30 Dec Factories vs Tailors (Q4-14)
We cannot blame borrowers for wanting the lowest cost of financing – this is the easiest way for management and owners to increase the value of its company’s future cash flows, all other things being equal. Sometimes, however, borrowers are faced with imminent liquidity issues or cannot defer an investment decision, and will be inclined (if not compelled) to tradeoff cost for certainty and speed. The proliferation of private debt funds in recent years has intensified competition and turned the lending business into a transactional credit factory rather than a tailored relationship. Deal closings are achieved in record days, no longer weeks or months, and capital is committed with limited due diligence and conditionality. This might seem like a boon for borrowers but a lender that considers a loan a commodity and does not intimately understand a borrower’s business will quickly withdraw credit in the event of a covenant breach or crisis.
Transactional lending is characterized by a single instance financing that relies on “hard” information readily available and views a loan similar to a trade. Transactional lenders are usually large and apply standardized processes to manage their loan portfolios. Since they invest in many loans across many industries, transactional lenders tend to apply statistical methods in determining pricing and credit availability. When competition is high, and the lending environment is more borrower-friendly, transactional lending increases due to the low (or no) costs of servicing a borrower relationship. Examples of transactional lenders today include large BDCs, CLOs, multi-strategy credit hedge funds, and leveraged finance companies.
Relationship lending involves working one-on-one with the borrower in order to gain insight into its business that cannot be revealed from the “hard” information alone, including management, customers, suppliers, owners, competitors, and key stakeholders. For a borrower in exigent circumstances, building a relationship should not be considered a sacrifice of limited time. Today’s most prominent alternative lending firms have in-house operational and management experience in targeted industries and can quickly understand a borrower’s unique financial or business situation. Also, since many relationship lenders gain information by maintaining borrower bank accounts and sometimes serving on their board of directors, they are able to attenuate the noise in credit evaluation and reduce adverse selection risks. Relationship lenders are willing to maintain concentrated portfolios with high conviction loans due to familiarity with borrowers’ industry, business, and management familiarity. They also experience recurring business from repeat borrowers and referrals from borrower stakeholders.

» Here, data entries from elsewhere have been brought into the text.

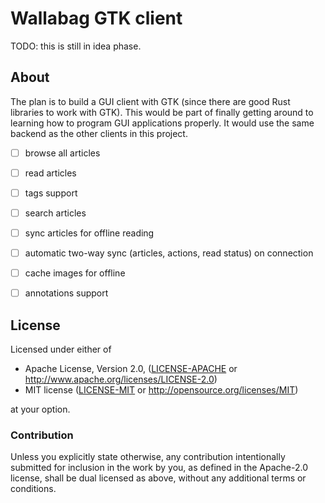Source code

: 
# Wallabag GTK client

TODO: this is still in idea phase.


## About

The plan is to build a GUI client with GTK (since there are good Rust
libraries to work with GTK). This would be part of finally getting around to
learning how to program GUI applications properly. It would use the same
backend as the other clients in this project.

- [ ] browse all articles
- [ ] read articles
- [ ] tags support
- [ ] search articles
- [ ] sync articles for offline reading
- [ ] automatic two-way sync (articles, actions, read status) on connection
- [ ] cache images for offline
- [ ] annotations support


## License

Licensed under either of

* Apache License, Version 2.0, ([LICENSE-APACHE](LICENSE-APACHE) or http://www.apache.org/licenses/LICENSE-2.0)
* MIT license ([LICENSE-MIT](LICENSE-MIT) or http://opensource.org/licenses/MIT)

at your option.

### Contribution

Unless you explicitly state otherwise, any contribution intentionally submitted
for inclusion in the work by you, as defined in the Apache-2.0 license, shall
be dual licensed as above, without any additional terms or conditions.


[wallabag]: https://wallabag.org/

One of the prerequisites of relationship lending is experience: information gathered over time has significant value beyond a firm’s financial statements, collateral, and credit rating. This is another reason why new entrants into the private debt market are necessarily transactional in nature. But experience is expensive and, by definition, time-consuming to build. Market and regulatory reforms are mandating higher equity buffers and putting pressure on banks and other financial institutions to reduce costs, such as laying off loan officers and other frontline lending staff, which further de-emphasizes relationship lending. The ability (and apparently, willingness) of lenders to distinguish between borrowers with and without solid growth prospects is diminishing, and this will exacerbate credit market damage during a downturn.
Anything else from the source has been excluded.